A sample of gas (1.9 mol) is in a flask at 21 °C and 697 mm Hg. The flask is opened and more gas is added to the flask. The new pressure is 775 mm Hg and the temperature is now 26 °C. There are now ________ mol of gas in the flask.

Answer 1

Answer: There are now 2.07 moles of gas in the flask.

Explanation:

$PV=nRT$

P= Pressure of the gas = 697 mmHg = 0.92 atm  (760 mmHg= 1 atm)

V= Volume of gas = volume of container = ?

n = number of moles = 1.9

T = Temperature of the gas = 21°C=(21+273)K= 294 K   (0°C = 273 K)

R= Value of gas constant = 0.0821 Latm\K mol

$V=\frac{nRT}{P}=\frac{1.9\times 0.0821 \times 294}{0.92}=49.8L$

When more gas is added to the flask.

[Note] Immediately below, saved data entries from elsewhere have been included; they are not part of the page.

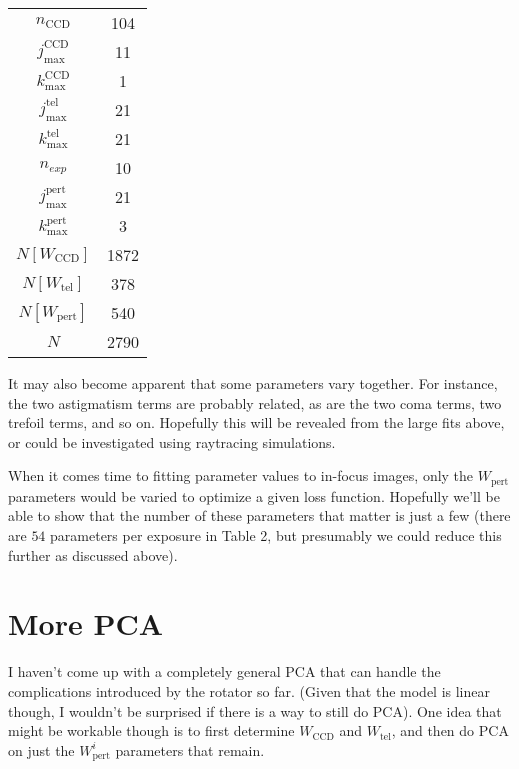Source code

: \documentclass{article}
\begin{document}
\begin{table}[h]
    \center
    \label{tab:1}
    \begin{tabular}{c|c}
        \hline
        $n_\mathrm{CCD}$ & 104 \\
        $j^\mathrm{CCD}_\mathrm{max}$ & 11 \\
        $k^\mathrm{CCD}_\mathrm{max}$ & 1 \\
        $j^\mathrm{tel}_\mathrm{max}$ & 21 \\
        $k^\mathrm{tel}_\mathrm{max}$ & 21 \\
        $n_{exp}$ & 10 \\
        $j^\mathrm{pert}_\mathrm{max}$ & 21 \\
        $k^\mathrm{pert}_\mathrm{max}$ & 3 \\
        \hline
        $N[W_\mathrm{CCD}]$ & 1872 \\
        $N[W_\mathrm{tel}]$ & 378 \\
        $N[W_\mathrm{pert}]$ & 540 \\
        \hline
        $N$ & 2790
    \end{tabular}
\end{table}

It may also become apparent that some parameters vary together.  For instance, the two astigmatism
terms are probably related, as are the two coma terms, two trefoil terms, and so on.  Hopefully this
will be revealed from the large fits above, or could be investigated using raytracing simulations.

When it comes time to fitting parameter values to in-focus images, only the $W_\mathrm{pert}$
parameters would be varied to optimize a given loss function.  Hopefully we'll be able to show that
the number of these parameters that matter is just a few (there are $54$ parameters per exposure in
Table 2, but presumably we could reduce this further as discussed above).

\section{More PCA}

I haven't come up with a completely general PCA that can handle the complications introduced by the
rotator so far.  (Given that the model is linear though, I wouldn't be surprised if there is a way
to still do PCA).  One idea that might be workable though is to first determine $W_\mathrm{CCD}$ and
$W_\mathrm{tel}$, and then do PCA on just the $W^i_\mathrm{pert}$ parameters that remain.
\end{document}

The new pressure is 775 mm Hg and the temperature is now 26 °C, but the volume remains same.Thus again using ideal gas equation to find number of moles.

$PV=nRT$

P= Pressure of the gas = 775 mmHg = 1.02 atm  (760 mmHg= 1 atm)

V= Volume of gas = volume of container = 49.8 L

n = number of moles = ?

T = Temperature of the gas = 26°C=(26+273)K= 299 K   (0°C = 273 K)

R= Value of gas constant = 0.0821 Latm\K mol

$n=\frac{PV}{RT}=\frac{1.02\times 49.8}{0.0821\times 299}=2.07moles$

Thus the now the container contains 2.07 moles.